[Saved entries]
______

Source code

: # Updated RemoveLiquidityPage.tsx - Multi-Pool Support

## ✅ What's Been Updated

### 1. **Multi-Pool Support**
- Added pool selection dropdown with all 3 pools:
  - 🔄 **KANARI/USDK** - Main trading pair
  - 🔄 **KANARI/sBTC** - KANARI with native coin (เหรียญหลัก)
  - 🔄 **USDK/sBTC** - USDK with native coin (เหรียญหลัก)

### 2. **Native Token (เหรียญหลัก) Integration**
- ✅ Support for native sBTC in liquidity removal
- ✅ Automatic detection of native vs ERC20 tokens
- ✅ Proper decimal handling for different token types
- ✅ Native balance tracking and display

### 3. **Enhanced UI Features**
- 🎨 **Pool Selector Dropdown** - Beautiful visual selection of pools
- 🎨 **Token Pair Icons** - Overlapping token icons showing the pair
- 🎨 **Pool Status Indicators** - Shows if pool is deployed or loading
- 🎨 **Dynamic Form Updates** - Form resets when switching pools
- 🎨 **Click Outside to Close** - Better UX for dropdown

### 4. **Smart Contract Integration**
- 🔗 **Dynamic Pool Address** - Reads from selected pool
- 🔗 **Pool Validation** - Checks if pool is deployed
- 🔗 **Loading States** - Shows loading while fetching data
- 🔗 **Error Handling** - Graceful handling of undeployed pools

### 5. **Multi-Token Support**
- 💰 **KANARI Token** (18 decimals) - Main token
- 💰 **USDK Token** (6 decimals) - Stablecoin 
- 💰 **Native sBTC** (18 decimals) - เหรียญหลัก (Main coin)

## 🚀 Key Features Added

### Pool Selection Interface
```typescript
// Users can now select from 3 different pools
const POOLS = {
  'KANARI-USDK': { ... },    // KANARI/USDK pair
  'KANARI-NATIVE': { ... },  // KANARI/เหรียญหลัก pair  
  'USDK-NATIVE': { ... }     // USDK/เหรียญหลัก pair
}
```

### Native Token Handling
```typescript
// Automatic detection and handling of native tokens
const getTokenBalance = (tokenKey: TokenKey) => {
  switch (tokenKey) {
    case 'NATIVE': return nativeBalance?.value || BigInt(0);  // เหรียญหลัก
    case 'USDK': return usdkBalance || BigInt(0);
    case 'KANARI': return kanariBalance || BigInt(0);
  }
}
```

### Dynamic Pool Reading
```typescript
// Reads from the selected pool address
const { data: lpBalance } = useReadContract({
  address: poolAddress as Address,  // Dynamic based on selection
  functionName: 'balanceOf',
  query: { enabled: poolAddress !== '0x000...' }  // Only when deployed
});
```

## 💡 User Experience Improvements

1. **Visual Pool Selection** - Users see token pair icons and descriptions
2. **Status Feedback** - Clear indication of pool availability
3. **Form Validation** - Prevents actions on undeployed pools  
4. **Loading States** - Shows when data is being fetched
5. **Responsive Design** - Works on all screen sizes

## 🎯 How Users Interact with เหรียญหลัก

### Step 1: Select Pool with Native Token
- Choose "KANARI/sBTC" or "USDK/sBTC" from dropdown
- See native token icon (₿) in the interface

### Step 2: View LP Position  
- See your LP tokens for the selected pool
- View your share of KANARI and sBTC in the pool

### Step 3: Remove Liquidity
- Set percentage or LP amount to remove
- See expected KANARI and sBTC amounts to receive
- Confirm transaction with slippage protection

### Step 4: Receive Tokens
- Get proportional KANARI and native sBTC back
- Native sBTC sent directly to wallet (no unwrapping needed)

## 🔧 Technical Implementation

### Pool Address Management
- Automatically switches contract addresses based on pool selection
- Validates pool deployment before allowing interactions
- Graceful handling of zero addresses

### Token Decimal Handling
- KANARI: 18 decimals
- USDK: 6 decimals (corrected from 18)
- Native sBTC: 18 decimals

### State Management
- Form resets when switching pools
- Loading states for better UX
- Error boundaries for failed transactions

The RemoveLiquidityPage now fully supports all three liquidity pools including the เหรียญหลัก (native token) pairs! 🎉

______

◆ **Exercise prompt**:
The answer must be every line from the records above that contains the word "const", copied in full.

◆ **Task result**:
const POOLS = {
const getTokenBalance = (tokenKey: TokenKey) => {
const { data: lpBalance } = useReadContract({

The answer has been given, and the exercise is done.